The Media Audit just released a new study showing that National Public Radio (NPR) is the 4th most listened to radio format. The telephone study of 114,035 adults was conducted across 84 cities in 2005 and early 2006 and found that NPR garners an adult audience 75 percent as large as News/Talk, the largest format in the nation. As a result, NPR will be included in The Media Audit/Ipsos' proposed new Smart Cell Phone ratings service.

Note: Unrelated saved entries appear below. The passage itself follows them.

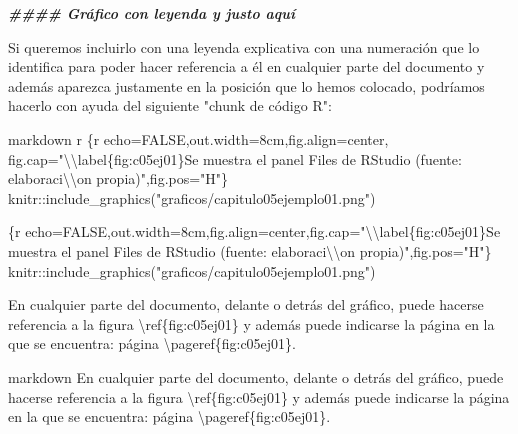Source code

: \documentclass[11pt,a4paper,oneside,]{article}
\newenvironment{Shaded}{\begin{snugshade}}{\end{snugshade}}
\newcommand{\AttributeTok}[1]{\textcolor[rgb]{0.77,0.63,0.00}{#1}}
\newcommand{\DocumentationTok}[1]{\textcolor[rgb]{0.56,0.35,0.01}{\textbf{\textit{#1}}}}
\newcommand{\NormalTok}[1]{#1}
\newcommand{\SpecialCharTok}[1]{\textcolor[rgb]{0.00,0.00,0.00}{#1}}
\newcommand{\StringTok}[1]{\textcolor[rgb]{0.31,0.60,0.02}{#1}}
\numberwithin{dummy}{section}
\theoremstyle{ocrenumbox}
\theoremstyle{blacknumex}
\theoremstyle{blacknumbox}
\theoremstyle{ocrenum}
\theoremstyle{ocrenum}
\begin{document}
\begin{Shaded}
\begin{Highlighting}[numbers=left,,]
\DocumentationTok{\#\#\#\# Gráfico con leyenda y justo aquí}

\NormalTok{Si queremos incluirlo con una leyenda explicativa con una numeración que lo identifica para poder hacer referencia a él en cualquier parte del documento y además aparezca justamente en la posición que lo hemos colocado, podríamos hacerlo con ayuda del siguiente }\StringTok{"chunk de código R"}\SpecialCharTok{:}

\StringTok{\textasciigrave{}\textasciigrave{}\textasciigrave{}\textasciigrave{}}\NormalTok{markdown}
\StringTok{\textasciigrave{}}\AttributeTok{r \textquotesingle{}\textquotesingle{}}\StringTok{\textasciigrave{}\textasciigrave{}\textasciigrave{}\textasciigrave{}}\AttributeTok{\{r echo=FALSE,out.width=\textquotesingle{}8cm\textquotesingle{},fig.align=\textquotesingle{}center\textquotesingle{},}
\AttributeTok{fig.cap="}\SpecialCharTok{\textbackslash{}\textbackslash{}}\AttributeTok{label\{fig:c05ej01\}Se muestra el panel Files de RStudio }
\AttributeTok{(fuente: elaboraci}\SpecialCharTok{\textbackslash{}\textbackslash{}}\AttributeTok{\textquotesingle{}on propia)",fig.pos="H"\}}
\AttributeTok{knitr::include\_graphics("graficos/capitulo05ejemplo01.png")}
\StringTok{\textasciigrave{}\textasciigrave{}\textasciigrave{}}

\StringTok{\textasciigrave{}\textasciigrave{}\textasciigrave{}\textasciigrave{}}

\StringTok{\textasciigrave{}\textasciigrave{}\textasciigrave{}}\AttributeTok{\{r echo=FALSE,out.width=\textquotesingle{}8cm\textquotesingle{},fig.align=\textquotesingle{}center\textquotesingle{},fig.cap="}\SpecialCharTok{\textbackslash{}\textbackslash{}}\AttributeTok{label\{fig:c05ej01\}Se muestra el panel Files de RStudio (fuente: elaboraci}\SpecialCharTok{\textbackslash{}\textbackslash{}}\AttributeTok{\textquotesingle{}on propia)",fig.pos="H"\}}
\AttributeTok{knitr::include\_graphics("graficos/capitulo05ejemplo01.png")}
\StringTok{\textasciigrave{}\textasciigrave{}\textasciigrave{}}


\NormalTok{En cualquier parte del documento, delante o detrás del gráfico, puede }
\NormalTok{hacerse referencia a la figura \textbackslash{}ref\{fig}\SpecialCharTok{:}\NormalTok{c05ej01\} y además puede indicarse }
\NormalTok{la página en la que se encuentra}\SpecialCharTok{:}\NormalTok{ página \textbackslash{}pageref\{fig}\SpecialCharTok{:}\NormalTok{c05ej01\}.}

\StringTok{\textasciigrave{}\textasciigrave{}\textasciigrave{}\textasciigrave{}}\NormalTok{markdown}
\NormalTok{En cualquier parte del documento, delante o detrás del gráfico, puede }
\NormalTok{hacerse referencia a la figura \textbackslash{}ref\{fig}\SpecialCharTok{:}\NormalTok{c05ej01\} y además puede indicarse }
\NormalTok{la página en la que se encuentra}\SpecialCharTok{:}\NormalTok{ página \textbackslash{}pageref\{fig}\SpecialCharTok{:}\NormalTok{c05ej01\}.}
\StringTok{\textasciigrave{}\textasciigrave{}\textasciigrave{}\textasciigrave{}}



\end{Highlighting}
\end{Shaded}
\end{document}
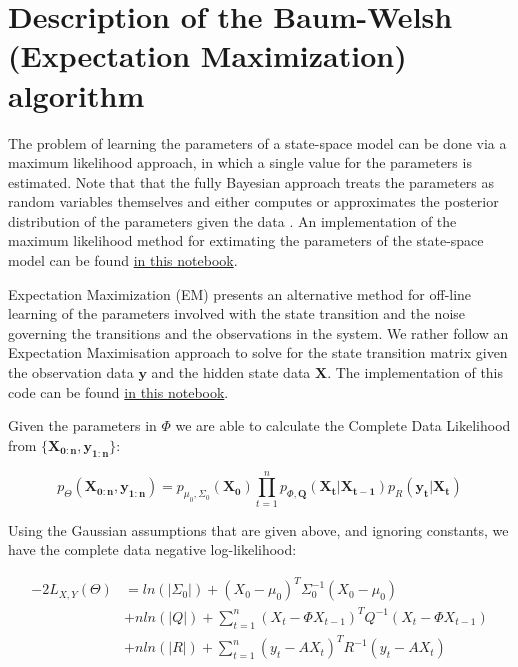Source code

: \documentclass{article}
\begin{document}
\section{Description of the Baum-Welsh (Expectation Maximization) algorithm}
The problem of learning the parameters of a state-space model can be done via a maximum likelihood approach, in which a single value for the parameters is estimated. Note that that the fully Bayesian approach treats the parameters as random variables themselves and either computes or approximates the posterior distribution of the parameters given the data \cite{ghahramani2000variational}. An implementation of the maximum likelihood method for extimating the parameters of the state-space model can be found \href{https://github.com/NickHoernle/Essil/blob/master/baseline_model/switching-state-space-model.ipynb}{in this notebook}.

Expectation Maximization (EM) presents an alternative method for off-line learning of the parameters involved with the state transition and the noise governing the transitions and the observations in the system. We rather follow an Expectation Maximisation approach to solve for the state transition matrix given the observation data $\mathbf{y}$ and the hidden state data $\mathbf{X}$. The implementation of this code can be found \href{https://github.com/NickHoernle/Essil/blob/master/baseline_model/baum_welch_algorithm.ipynb}{in this notebook}.

Given the parameters in $\Phi$ we are able to calculate the Complete Data Likelihood from $\{ \mathbf{X_{0:n}}, \mathbf{y_{1:n}} \}$:

\begin{equation}\label{eq:complete_data_likelihood}
p_\Theta (\mathbf{X_{0:n}}, \mathbf{y_{1:n}}) = p_{\mu_0, \Sigma_0}(\mathbf{X_0}) \prod\limits_{t=1}^{n} p_{\Phi, \mathbf{Q}} ( \mathbf{X_t} \vert \mathbf{X_{t-1}} )  p_{R} (  \mathbf{y_t} \vert  \mathbf{X_t} )
\end{equation}

Using the Gaussian assumptions that are given above, and ignoring constants, we have the complete data negative log-likelihood:

\begin{equation}\label{eq:complete_data_log_likelihood}
  \begin{split}
-2 L_{X,Y}(\Theta) &= ln( \vert \Sigma_0 \vert ) + (X_0 - \mu_0)^T\Sigma_0^{-1}(X_0 - \mu_0) \\
&+ n ln(\vert Q \vert ) + \sum\limits_{t=1}^{n} (X_t - \Phi X_{t-1})^T Q^{-1} (X_t - \Phi X_{t-1}) \\
&+ n ln(\vert R \vert ) + \sum\limits_{t=1}^{n} (y_t - A X_{t})^T R^{-1} (y_t - A X_{t})
  \end{split}
\end{equation}
\end{document}
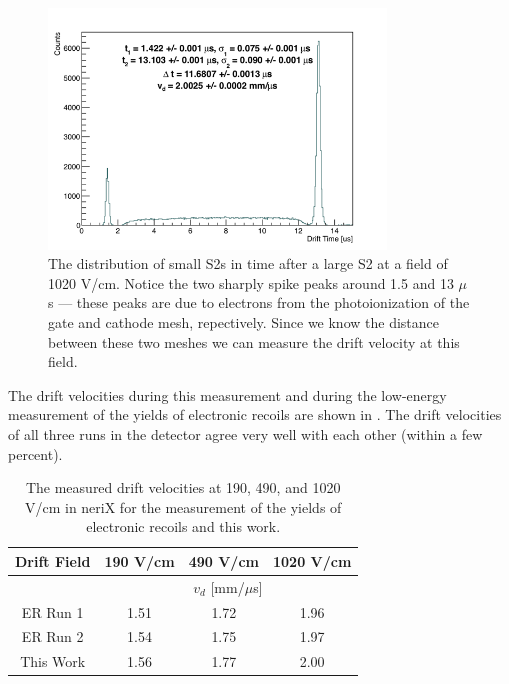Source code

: \begin{figure}[t]
        \centering
	\includegraphics[width=0.8\textwidth]{nerix_drift_velocity}
	\caption{The distribution of small S2s in time after a large S2 at a field of 1020 V/cm.  Notice the two sharply spike peaks around 1.5 and 13 $\mu$s --- these peaks are due to electrons from the photoionization of the gate and cathode mesh, repectively.  Since we know the distance between these two meshes we can measure the drift velocity at this field.}
	\label{fig:nerix_drift_velocity}
\end{figure}


The drift velocities during this measurement and during the low-energy measurement of the yields of electronic recoils \cite{goetzke2016measurement} are shown in .  The drift velocities of all three runs in the detector agree very well with each other (within a few percent).

\begin{table}[b]
\centering
\def\arraystretch{1.3}
\begin{tabular}{cccc}
\hline
Drift Field & 190 V/cm & 490 V/cm & 1020 V/cm \\
\hline
 & \multicolumn{3}{c}{$v_d$ [mm/$\mu$s]} \\
\hline
ER Run 1 & 1.51 & 1.72 & 1.96 \\
ER Run 2 & 1.54 & 1.75 & 1.97 \\
This Work & 1.56 & 1.77 & 2.00 \\
\hline
\end{tabular}
\caption{The measured drift velocities at 190, 490, and 1020 V/cm in neriX for the measurement of the yields of electronic recoils \cite{goetzke2016measurement} and this work.}
\label{tab:nerix_drift_velocities}
\end{table}


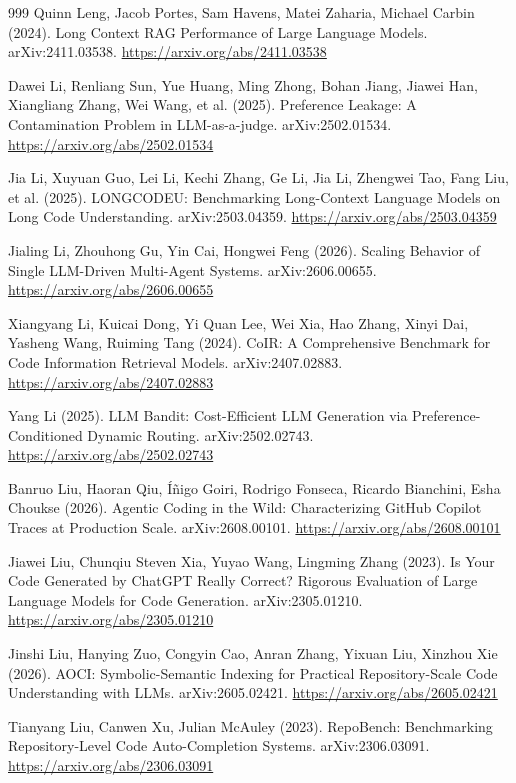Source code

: \begin{thebibliography}{999}
 Quinn Leng, Jacob Portes, Sam Havens, Matei Zaharia, Michael Carbin (2024). Long Context RAG Performance of Large Language Models. arXiv:2411.03538. \url{https://arxiv.org/abs/2411.03538}

 Dawei Li, Renliang Sun, Yue Huang, Ming Zhong, Bohan Jiang, Jiawei Han, Xiangliang Zhang, Wei Wang, et al. (2025). Preference Leakage: A Contamination Problem in LLM-as-a-judge. arXiv:2502.01534. \url{https://arxiv.org/abs/2502.01534}

 Jia Li, Xuyuan Guo, Lei Li, Kechi Zhang, Ge Li, Jia Li, Zhengwei Tao, Fang Liu, et al. (2025). LONGCODEU: Benchmarking Long-Context Language Models on Long Code Understanding. arXiv:2503.04359. \url{https://arxiv.org/abs/2503.04359}

 Jialing Li, Zhouhong Gu, Yin Cai, Hongwei Feng (2026). Scaling Behavior of Single LLM-Driven Multi-Agent Systems. arXiv:2606.00655. \url{https://arxiv.org/abs/2606.00655}

 Xiangyang Li, Kuicai Dong, Yi Quan Lee, Wei Xia, Hao Zhang, Xinyi Dai, Yasheng Wang, Ruiming Tang (2024). CoIR: A Comprehensive Benchmark for Code Information Retrieval Models. arXiv:2407.02883. \url{https://arxiv.org/abs/2407.02883}

 Yang Li (2025). LLM Bandit: Cost-Efficient LLM Generation via Preference-Conditioned Dynamic Routing. arXiv:2502.02743. \url{https://arxiv.org/abs/2502.02743}

 Banruo Liu, Haoran Qiu, Íñigo Goiri, Rodrigo Fonseca, Ricardo Bianchini, Esha Choukse (2026). Agentic Coding in the Wild: Characterizing GitHub Copilot Traces at Production Scale. arXiv:2608.00101. \url{https://arxiv.org/abs/2608.00101}

 Jiawei Liu, Chunqiu Steven Xia, Yuyao Wang, Lingming Zhang (2023). Is Your Code Generated by ChatGPT Really Correct? Rigorous Evaluation of Large Language Models for Code Generation. arXiv:2305.01210. \url{https://arxiv.org/abs/2305.01210}

 Jinshi Liu, Hanying Zuo, Congyin Cao, Anran Zhang, Yixuan Liu, Xinzhou Xie (2026). AOCI: Symbolic-Semantic Indexing for Practical Repository-Scale Code Understanding with LLMs. arXiv:2605.02421. \url{https://arxiv.org/abs/2605.02421}

 Tianyang Liu, Canwen Xu, Julian McAuley (2023). RepoBench: Benchmarking Repository-Level Code Auto-Completion Systems. arXiv:2306.03091. \url{https://arxiv.org/abs/2306.03091}


\end{thebibliography}
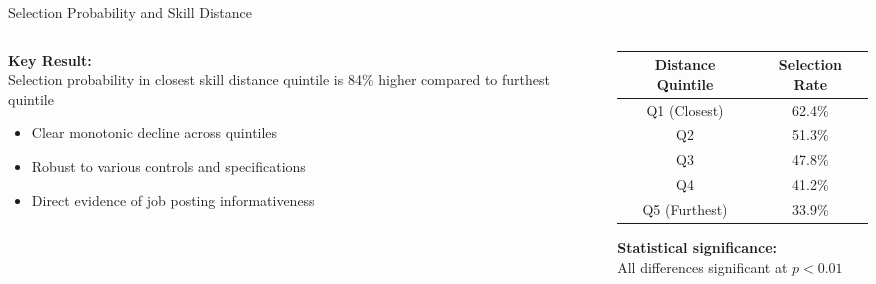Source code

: \documentclass{beamer}
\begin{document}
\begin{frame}{Selection Probability and Skill Distance}
\begin{columns}
\begin{column}{0.45\textwidth}
\begin{tcolorbox}[colback=boxbackground,colframe=boxframe,sharp corners]
\textbf{Key Result:}\\
Selection probability in closest skill distance quintile is 84\% higher compared to furthest quintile
\end{tcolorbox}

\begin{itemize}
    \item Clear monotonic decline across quintiles
    \item Robust to various controls and specifications
    \item Direct evidence of job posting informativeness
\end{itemize}
\end{column}
\begin{column}{0.55\textwidth}
\begin{tabular}{c|c}
\textbf{Distance Quintile} & \textbf{Selection Rate} \\
\hline
Q1 (Closest) & 62.4\% \\
Q2 & 51.3\% \\
Q3 & 47.8\% \\
Q4 & 41.2\% \\
Q5 (Furthest) & 33.9\% \\
\end{tabular}

\vspace{0.5cm}
\begin{tcolorbox}[colback=boxbackground,colframe=boxframe,sharp corners]
\textbf{Statistical significance:}\\
All differences significant at $p < 0.01$
\end{tcolorbox}
\end{column}
\end{columns}
\end{frame}
\end{document}
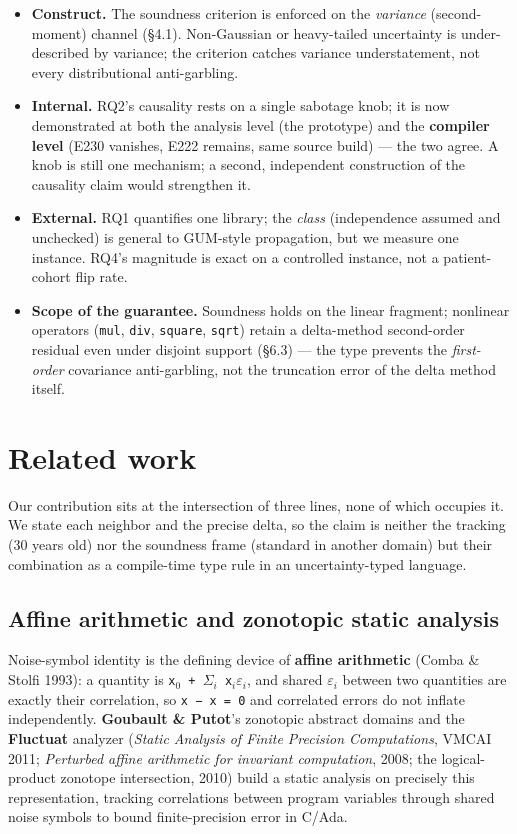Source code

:\documentclass[sigplan,review,anonymous,10pt]{acmart}
\begin{document}
\begin{itemize}
  \item \textbf{Construct.} The soundness criterion is enforced on the \emph{variance} (second-moment) channel (§4.1). Non-Gaussian or heavy-tailed uncertainty is under-described by variance; the criterion catches variance understatement, not every distributional anti-garbling.
  \item \textbf{Internal.} RQ2's causality rests on a single sabotage knob; it is now demonstrated at both the analysis level (the prototype) and the \textbf{compiler level} (E230 vanishes, E222 remains, same source build) --- the two agree. A knob is still one mechanism; a second, independent construction of the causality claim would strengthen it.
  \item \textbf{External.} RQ1 quantifies one library; the \emph{class} (independence assumed and unchecked) is general to GUM-style propagation, but we measure one instance. RQ4's magnitude is exact on a controlled instance, not a patient-cohort flip rate.
  \item \textbf{Scope of the guarantee.} Soundness holds on the linear fragment; nonlinear operators (\texttt{mul}, \texttt{div}, \texttt{square}, \texttt{sqrt}) retain a delta-method second-order residual even under disjoint support (§6.3) --- the type prevents the \emph{first-order} covariance anti-garbling, not the truncation error of the delta method itself.
\end{itemize}

\section{Related work}

Our contribution sits at the intersection of three lines, none of which occupies it. We state each neighbor and the precise delta, so the claim is neither the tracking (30 years old) nor the soundness frame (standard in another domain) but their combination as a compile-time type rule in an uncertainty-typed language.

\subsection{Affine arithmetic and zonotopic static analysis}

Noise-symbol identity is the defining device of \textbf{affine arithmetic} (Comba \& Stolfi 1993): a quantity is \texttt{x$_{0}$ + $\Sigma_{i}$ x$_{i}\varepsilon_{i}$}, and shared \texttt{$\varepsilon_{i}$} between two quantities are exactly their correlation, so \texttt{x − x = 0} and correlated errors do not inflate independently. \textbf{Goubault \& Putot}'s zonotopic abstract domains and the \textbf{Fluctuat} analyzer (\emph{Static Analysis of Finite Precision Computations}, VMCAI 2011; \emph{Perturbed affine arithmetic for invariant computation}, 2008; the logical-product zonotope intersection, 2010) build a static analysis on precisely this representation, tracking correlations between program variables through shared noise symbols to bound finite-precision error in C/Ada.
\end{document}
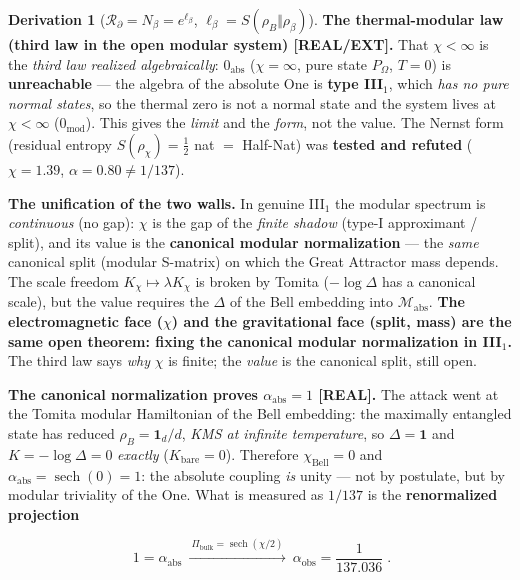 \documentclass[11pt]{article}
\theoremstyle{definition}\newtheorem{deriv}{Derivation}
\begin{document}
\begin{deriv}[$\mathcal{R}_\partial=N_\beta=e^{\ell_\beta}$, $\ell_\beta=S(\rho_B\Vert\rho_\beta)$]
\textbf{The thermal-modular law (third law in the open modular system) \textsf{[REAL/EXT]}.} That $\chi<\infty$ is the \emph{third law realized algebraically}: $0_{\mathrm{abs}}$ ($\chi=\infty$, pure state $P_\Omega$, $T=0$) is \textbf{unreachable} --- the algebra of the absolute One is \textbf{type III$_1$}, which \emph{has no pure normal states}, so the thermal zero is not a normal state and the system lives at $\chi<\infty$ ($0_{\mathrm{mod}}$). This gives the \emph{limit} and the \emph{form}, not the value. The Nernst form (residual entropy $S(\rho_\chi)=\tfrac12$ nat $=$ Half-Nat) was \textbf{tested and refuted} ($\chi=1.39$, $\alpha=0.80\neq1/137$).

\textbf{The unification of the two walls.} In genuine III$_1$ the modular spectrum is \emph{continuous} (no gap): $\chi$ is the gap of the \emph{finite shadow} (type-I approximant / split), and its value is the \textbf{canonical modular normalization} --- the \emph{same} canonical split (modular S-matrix) on which the Great Attractor mass depends. The scale freedom $K_\chi\mapsto\lambda K_\chi$ is broken by Tomita ($-\log\Delta$ has a canonical scale), but the value requires the $\Delta$ of the Bell embedding into $\mathcal{M}_{\mathrm{abs}}$. \textbf{The electromagnetic face ($\chi$) and the gravitational face (split, mass) are the same open theorem: fixing the canonical modular normalization in III$_1$.} The third law says \emph{why} $\chi$ is finite; the \emph{value} is the canonical split, still open.

\textbf{The canonical normalization proves $\alpha_{\mathrm{abs}}=1$ \textsf{[REAL]}.} The attack went at the Tomita modular Hamiltonian of the Bell embedding: the maximally entangled state has reduced $\rho_B=\mathbf 1_d/d$, \emph{KMS at infinite temperature}, so $\Delta=\mathbf 1$ and $K=-\log\Delta=0$ \emph{exactly} ($K_{\mathrm{bare}}=0$). Therefore $\chi_{\mathrm{Bell}}=0$ and $\boxed{\alpha_{\mathrm{abs}}=\operatorname{sech}(0)=1}$: the absolute coupling \emph{is} unity --- not by postulate, but by modular triviality of the One. What is measured as $1/137$ is the \textbf{renormalized projection}

\begin{equation}\boxed{\;1=\alpha_{\mathrm{abs}}\ \xrightarrow{\ \Pi_{\mathrm{bulk}}=\operatorname{sech}(\chi/2)\ }\ \alpha_{\mathrm{obs}}=\frac{1}{137.036}\;}.\end{equation}


\end{deriv}
\end{document}
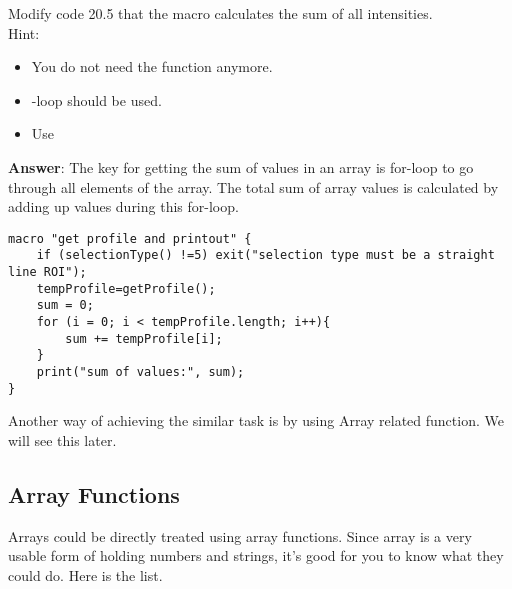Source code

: \begin{leftbar}
Modify code 20.5 that the macro calculates the sum of all intensities.\\

Hint:
\begin{itemize}
\item You do not need the function anymore. 
\item {}-loop should be used.
\item Use 
\end{itemize}
\end{leftbar}

\item \textbf{Answer}: The key for getting the sum of values in an array is for-loop to go through all elements of the array. The total sum of array values is calculated by adding up values during this for-loop.   
\begin{lstlisting}[numbers=none]
macro "get profile and printout" {
	if (selectionType() !=5) exit("selection type must be a straight line ROI");
	tempProfile=getProfile();
	sum = 0;
	for (i = 0; i < tempProfile.length; i++){
		sum += tempProfile[i];
	}
	print("sum of values:", sum);
}  
\end{lstlisting}

Another way of achieving the similar task is by using Array related function. We will see this later. 

\subsection{Array Functions}

Arrays could be directly treated using array functions. Since array is a very usable form of holding numbers and strings, it's good for you to know what they could do. Here is the list.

"Awareness of public radio's growth as a format has not been that visible since data for public stations are not reported in the primary audience ratings service," said Media Audit President Bob Jordan. "It is important for radio programmers and managers to know the full story. We have always included all radio listening (commercial and non-commercial) in our multi-media reports. We will do the same with our Smart Cell Phone initiative. The Media Audit/Ipsos will not censor how radio listening is reported. All radio listening will be reported on the same page, whether it is over the air, internet, podcasts or MP3 players. This will be good for radio because it will provide both commercial radio and non-commercial radio a complete picture of radio listening."
"Programmers of commercial radio stations need to know who their competition is," added Jim Higginbotham, Chairman and head of research at The Media Audit. "Public radio stations are not a big factor in terms of the ad dollars they take from commercial radio, however public stations can be a big factor in garnering audience. And ultimately that can cost commercial radio revenue. National Public Radio stations edged ahead of Country as the number two format for adults' in 'most listened to' stations."